Repper’s conducting of the New York Youth Symphony’s debut album during the height of the coronavirus pandemic earned a Grammy for Best Orchestral Performance.

It is the first time in Grammy history that a youth orchestra has won the award. Others nominated for the award included the Los Angeles Philharmonic, the Berliner Philharmoniker and musicians from the University of Michigan.

The Ashland Symphony Orchestra Board of Directors hired Repper in May 2022, ending the board’s two-year search for a new conductor.

The album that won the Grammy features world premiere recordings of works by Florence Price, Jessie Montgomery and Valerie Coleman. It reached #1 on the Billboard Charts and plays on the radio around the world.

Listen to it here.

Ashland is the smallest community to support a full-size professional symphony orchestra.

Martha Buckner, the symphony’s executive director, said it’s exciting to have a Grammy-winning conductor in house.

“To have somebody who is young and excited and forward thinking, it’s great,” Buckner said.

She said she looks forward to Repper continuing to build connections between the orchestra and the youth through its Youth Fan Club for students in grades 9-12, along with university students. 

“He has strong feelings about what orchestras need to do in order to continue into the future,” she said.

Repper, 32, got into conducting when he was 8 years old, when he was invited on stage to be a conductor at a children’s concert. He called the experience “transformational” during a December 2022 interview on Good Morning America.

“So much of my life is because of that and because of people who have looked out for young musicians,” he said shortly after the album was nominated for the Grammy.

“This whole project is a testament to the awesome, awesome impact that young people can have when they feel empowered to give it their all. It’s a remarkable moment, not just for this orchestra, but for young musicians everywhere,” Repper said.

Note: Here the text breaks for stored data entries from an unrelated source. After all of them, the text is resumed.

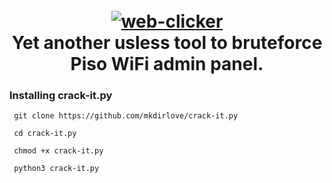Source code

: <h1 align="center">
  <br>
  <a href="https://github.com/mkdirlove/crack-it.py"><img src="https://raw.githubusercontent.com/mkdirlove/crack-it.py/main/logo.png" alt="web-clicker"></a>
  <br>
  Yet another usless tool to bruteforce Piso WiFi admin panel.
  <br>
</h1>

### Installing crack-it.py

```
 git clone https://github.com/mkdirlove/crack-it.py
```
```
 cd crack-it.py
```
```
 chmod +x crack-it.py
```
```
 python3 crack-it.py
```
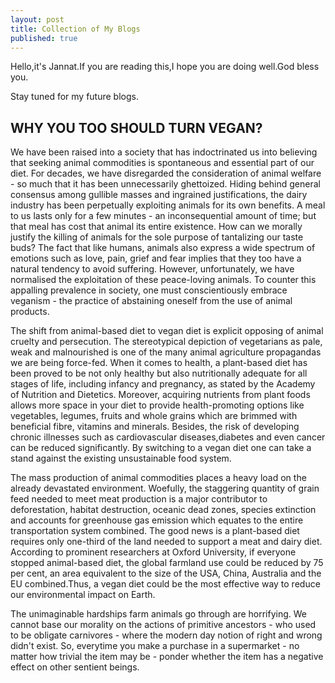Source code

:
 ```yaml
---
layout: post
title: Collection of My Blogs
published: true
---
```

Hello,it's Jannat.If you are reading this,I hope you are doing well.God bless you.

Stay tuned for my future blogs.

## WHY YOU TOO SHOULD TURN VEGAN?
We have been raised into a society that has indoctrinated us into believing that seeking animal commodities is spontaneous and essential part of our diet. For decades, we have disregarded the consideration of animal welfare - so much that it has been unnecessarily ghettoized. Hiding behind general consensus among gullible masses and ingrained justifications, the dairy industry has been perpetually exploiting animals for its own benefits. A meal to us lasts only for a few minutes - an inconsequential amount of time; but that meal has cost that animal its entire existence. How can we morally justify the killing of animals for the sole purpose of tantalizing our taste buds? The fact that like humans, animals also express a wide spectrum of emotions such as love, pain, grief and fear implies that they too have a natural tendency to avoid suffering. However, unfortunately, we have normalised the exploitation of these peace-loving animals. To counter this appalling prevalence in society, one must conscientiously embrace veganism - the practice of abstaining oneself from the use of animal products.

The shift from animal-based diet to vegan diet is explicit opposing of animal cruelty and persecution. The stereotypical depiction of vegetarians as pale, weak and malnourished is one of the many animal agriculture propagandas we are being force-fed. When it comes to health, a plant-based diet has been proved to be not only healthy but also nutritionally adequate for all stages of life, including infancy and pregnancy, as stated by the Academy of Nutrition and Dietetics. Moreover, acquiring nutrients from plant foods allows more space in your diet to provide health-promoting options like vegetables, legumes, fruits and whole grains which are brimmed with beneficial fibre, vitamins and minerals. Besides, the risk of developing chronic illnesses such as cardiovascular diseases,diabetes and even cancer can be reduced significantly. By switching to a vegan diet one can take a stand against the existing unsustainable food system.

The mass production of animal commodities places a heavy load on the already devastated environment. Woefully, the staggering quantity of grain feed needed to meet meat production is a major contributor to deforestation, habitat destruction, oceanic dead zones, species extinction and accounts for greenhouse gas emission which equates to the entire transportation system combined. The good news is a plant-based diet requires only one-third of the land needed to support a meat and dairy diet. According to prominent researchers at Oxford University, if everyone stopped animal-based diet, the global farmland use could be reduced by 75 per cent, an area equivalent to the size of the USA, China, Australia and the EU combined.Thus, a vegan diet could be the most effective way to reduce our environmental impact on Earth.

The unimaginable hardships farm animals go through are horrifying. We cannot base our morality on the actions of primitive ancestors - who used to be obligate carnivores - where the modern day notion of right and wrong didn't exist. So, everytime you make a purchase in a supermarket - no matter how trivial the item may be - ponder whether the item has a negative effect on other sentient beings.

The album, released April 8, 2022, came out of the realities of the COVID-19 pandemic’s lockdown. Matteo Paoli, a trombone musician on the New York Youth Symphony, said in a Good Morning America interview that the symphony held one concert in March 2020 before lockdowns meant the group could no longer meet for rehearsals or performances.

Repper said the idea to record an album was born out of a desire to provide the symphony an experience they wouldn’t get during the pandemic. The conductor said recording the album itself took place over a span of four or five days in November 2020.

“It was done in groups,” he said. “Everyone had to be spread out.”

“Recording an album is a lot of work,” said Paoli. “But you put the element of covid, a virus, into all of that and it just becomes an even crazier task.”